* **EXERCISE DIRECTIONS**
Would you show every line from the records that holds "This"?

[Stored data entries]
────

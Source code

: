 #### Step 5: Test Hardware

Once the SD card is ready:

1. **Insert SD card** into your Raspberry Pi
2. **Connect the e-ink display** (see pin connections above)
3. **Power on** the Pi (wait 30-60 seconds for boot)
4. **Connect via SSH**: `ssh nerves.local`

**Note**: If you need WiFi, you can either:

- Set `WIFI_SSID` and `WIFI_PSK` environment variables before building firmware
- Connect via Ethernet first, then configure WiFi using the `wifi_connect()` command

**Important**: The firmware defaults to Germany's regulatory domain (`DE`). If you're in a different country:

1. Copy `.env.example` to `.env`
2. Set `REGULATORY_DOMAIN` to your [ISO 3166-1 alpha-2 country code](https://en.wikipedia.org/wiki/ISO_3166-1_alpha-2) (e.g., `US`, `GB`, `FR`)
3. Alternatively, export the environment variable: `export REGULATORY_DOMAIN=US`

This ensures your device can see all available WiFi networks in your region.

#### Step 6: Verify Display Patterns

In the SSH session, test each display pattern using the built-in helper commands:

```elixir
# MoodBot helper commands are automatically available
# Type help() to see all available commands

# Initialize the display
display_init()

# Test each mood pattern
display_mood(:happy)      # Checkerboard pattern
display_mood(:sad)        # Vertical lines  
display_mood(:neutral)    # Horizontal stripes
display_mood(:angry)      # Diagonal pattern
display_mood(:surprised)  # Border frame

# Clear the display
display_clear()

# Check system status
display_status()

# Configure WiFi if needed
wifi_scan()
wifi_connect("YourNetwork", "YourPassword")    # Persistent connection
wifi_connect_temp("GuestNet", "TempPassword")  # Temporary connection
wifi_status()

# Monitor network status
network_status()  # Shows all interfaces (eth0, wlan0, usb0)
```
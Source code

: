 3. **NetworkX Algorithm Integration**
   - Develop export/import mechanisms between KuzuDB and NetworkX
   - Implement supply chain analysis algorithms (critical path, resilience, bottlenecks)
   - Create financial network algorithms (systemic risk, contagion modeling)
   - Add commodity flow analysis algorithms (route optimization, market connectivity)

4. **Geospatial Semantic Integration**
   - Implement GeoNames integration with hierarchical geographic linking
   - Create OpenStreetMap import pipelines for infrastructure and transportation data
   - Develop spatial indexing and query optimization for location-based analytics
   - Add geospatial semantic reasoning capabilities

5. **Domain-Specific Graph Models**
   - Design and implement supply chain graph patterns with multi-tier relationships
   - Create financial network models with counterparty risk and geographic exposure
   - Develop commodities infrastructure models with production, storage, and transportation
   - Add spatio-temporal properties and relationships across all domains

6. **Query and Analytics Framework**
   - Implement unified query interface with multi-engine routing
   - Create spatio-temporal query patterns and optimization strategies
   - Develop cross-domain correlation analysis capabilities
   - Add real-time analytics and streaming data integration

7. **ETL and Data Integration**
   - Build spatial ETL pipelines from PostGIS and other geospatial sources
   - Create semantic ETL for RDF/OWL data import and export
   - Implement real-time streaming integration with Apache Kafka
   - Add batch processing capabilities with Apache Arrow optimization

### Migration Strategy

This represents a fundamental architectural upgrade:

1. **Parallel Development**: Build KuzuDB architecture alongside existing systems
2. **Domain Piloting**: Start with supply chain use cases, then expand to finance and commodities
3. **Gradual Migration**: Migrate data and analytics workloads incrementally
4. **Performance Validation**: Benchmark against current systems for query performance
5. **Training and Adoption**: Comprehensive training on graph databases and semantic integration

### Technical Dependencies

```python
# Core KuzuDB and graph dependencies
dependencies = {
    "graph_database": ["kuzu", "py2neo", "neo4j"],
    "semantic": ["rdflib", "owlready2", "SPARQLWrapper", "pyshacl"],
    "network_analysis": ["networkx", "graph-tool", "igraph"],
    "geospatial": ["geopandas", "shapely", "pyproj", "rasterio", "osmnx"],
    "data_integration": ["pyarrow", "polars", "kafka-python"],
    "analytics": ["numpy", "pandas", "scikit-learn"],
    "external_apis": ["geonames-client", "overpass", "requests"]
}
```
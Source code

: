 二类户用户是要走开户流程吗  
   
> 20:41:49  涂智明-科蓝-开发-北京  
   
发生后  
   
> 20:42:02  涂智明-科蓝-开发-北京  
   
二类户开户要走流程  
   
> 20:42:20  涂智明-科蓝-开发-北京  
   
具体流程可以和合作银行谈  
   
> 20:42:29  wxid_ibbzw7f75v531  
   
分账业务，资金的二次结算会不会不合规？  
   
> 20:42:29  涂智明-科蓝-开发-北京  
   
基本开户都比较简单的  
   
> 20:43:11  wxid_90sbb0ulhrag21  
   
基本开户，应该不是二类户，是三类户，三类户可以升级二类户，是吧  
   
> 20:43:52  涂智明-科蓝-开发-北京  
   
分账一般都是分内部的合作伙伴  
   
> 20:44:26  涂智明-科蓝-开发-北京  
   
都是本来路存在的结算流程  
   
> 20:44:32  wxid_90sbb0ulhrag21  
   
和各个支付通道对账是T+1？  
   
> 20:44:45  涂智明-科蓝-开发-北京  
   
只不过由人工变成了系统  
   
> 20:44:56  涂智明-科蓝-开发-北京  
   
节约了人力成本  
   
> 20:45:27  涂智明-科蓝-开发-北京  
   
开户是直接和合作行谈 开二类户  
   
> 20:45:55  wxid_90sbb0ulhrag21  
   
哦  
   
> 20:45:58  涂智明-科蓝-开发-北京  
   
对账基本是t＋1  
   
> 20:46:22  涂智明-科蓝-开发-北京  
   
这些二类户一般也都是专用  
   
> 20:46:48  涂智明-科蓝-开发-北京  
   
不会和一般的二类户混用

────

* **EXERCISE SOLUTION**
This ensures your device can see all available WiFi networks in your region.
This represents a fundamental architectural upgrade:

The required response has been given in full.